▸ EXERCISE BRIEF
Sift the material for lines containing "from", and return them.

▸ RAW DATA
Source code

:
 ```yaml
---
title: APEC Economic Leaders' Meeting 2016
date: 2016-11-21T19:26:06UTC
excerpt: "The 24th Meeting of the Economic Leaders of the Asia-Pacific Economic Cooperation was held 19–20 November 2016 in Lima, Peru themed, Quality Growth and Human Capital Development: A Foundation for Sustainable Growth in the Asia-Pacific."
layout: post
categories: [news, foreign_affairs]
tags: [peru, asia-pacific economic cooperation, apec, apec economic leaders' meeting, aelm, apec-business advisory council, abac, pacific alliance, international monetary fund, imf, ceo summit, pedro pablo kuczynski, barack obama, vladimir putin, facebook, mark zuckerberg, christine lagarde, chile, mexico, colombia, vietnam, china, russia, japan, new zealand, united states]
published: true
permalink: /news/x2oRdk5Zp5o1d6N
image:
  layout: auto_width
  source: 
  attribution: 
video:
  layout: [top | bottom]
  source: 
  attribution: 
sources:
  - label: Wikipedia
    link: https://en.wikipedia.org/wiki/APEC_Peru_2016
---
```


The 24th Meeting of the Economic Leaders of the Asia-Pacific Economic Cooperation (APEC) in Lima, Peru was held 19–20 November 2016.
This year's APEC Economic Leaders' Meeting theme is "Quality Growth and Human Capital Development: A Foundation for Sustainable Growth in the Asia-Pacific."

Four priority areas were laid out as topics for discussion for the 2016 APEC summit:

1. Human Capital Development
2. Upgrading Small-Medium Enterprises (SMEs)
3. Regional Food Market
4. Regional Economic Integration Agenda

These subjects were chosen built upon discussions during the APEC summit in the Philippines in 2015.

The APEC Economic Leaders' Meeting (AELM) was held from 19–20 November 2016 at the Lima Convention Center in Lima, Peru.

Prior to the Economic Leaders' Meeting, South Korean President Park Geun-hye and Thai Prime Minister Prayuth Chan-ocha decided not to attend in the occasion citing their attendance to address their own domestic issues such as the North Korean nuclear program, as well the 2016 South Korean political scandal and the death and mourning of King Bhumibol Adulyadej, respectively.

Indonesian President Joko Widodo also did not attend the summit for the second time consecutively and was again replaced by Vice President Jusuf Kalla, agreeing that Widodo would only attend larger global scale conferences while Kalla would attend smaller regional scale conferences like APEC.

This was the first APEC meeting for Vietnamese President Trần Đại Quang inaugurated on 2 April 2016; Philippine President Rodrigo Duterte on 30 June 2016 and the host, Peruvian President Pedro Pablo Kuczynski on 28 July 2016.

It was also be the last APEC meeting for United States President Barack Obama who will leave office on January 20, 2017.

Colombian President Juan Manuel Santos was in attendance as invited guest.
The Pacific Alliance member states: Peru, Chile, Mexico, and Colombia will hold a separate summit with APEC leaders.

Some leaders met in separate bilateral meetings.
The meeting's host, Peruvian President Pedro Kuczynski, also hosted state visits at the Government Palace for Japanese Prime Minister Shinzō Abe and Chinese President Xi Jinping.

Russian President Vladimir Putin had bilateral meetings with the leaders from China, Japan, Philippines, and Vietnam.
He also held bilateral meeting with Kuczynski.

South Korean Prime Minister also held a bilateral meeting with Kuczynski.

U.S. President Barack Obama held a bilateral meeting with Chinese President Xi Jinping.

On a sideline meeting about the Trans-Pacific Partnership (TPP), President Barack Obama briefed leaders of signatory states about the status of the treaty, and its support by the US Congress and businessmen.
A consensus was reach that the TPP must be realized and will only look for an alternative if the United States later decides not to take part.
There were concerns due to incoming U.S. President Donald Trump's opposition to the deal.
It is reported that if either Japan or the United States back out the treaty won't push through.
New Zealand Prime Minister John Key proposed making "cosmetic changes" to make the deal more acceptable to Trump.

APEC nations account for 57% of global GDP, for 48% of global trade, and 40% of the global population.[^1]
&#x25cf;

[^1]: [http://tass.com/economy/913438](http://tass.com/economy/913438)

▸ SOLUTION TO THIS TASK
The APEC Economic Leaders' Meeting (AELM) was held from 19–20 November 2016 at the Lima Convention Center in Lima, Peru.
Russian President Vladimir Putin had bilateral meetings with the leaders from China, Japan, Philippines, and Vietnam.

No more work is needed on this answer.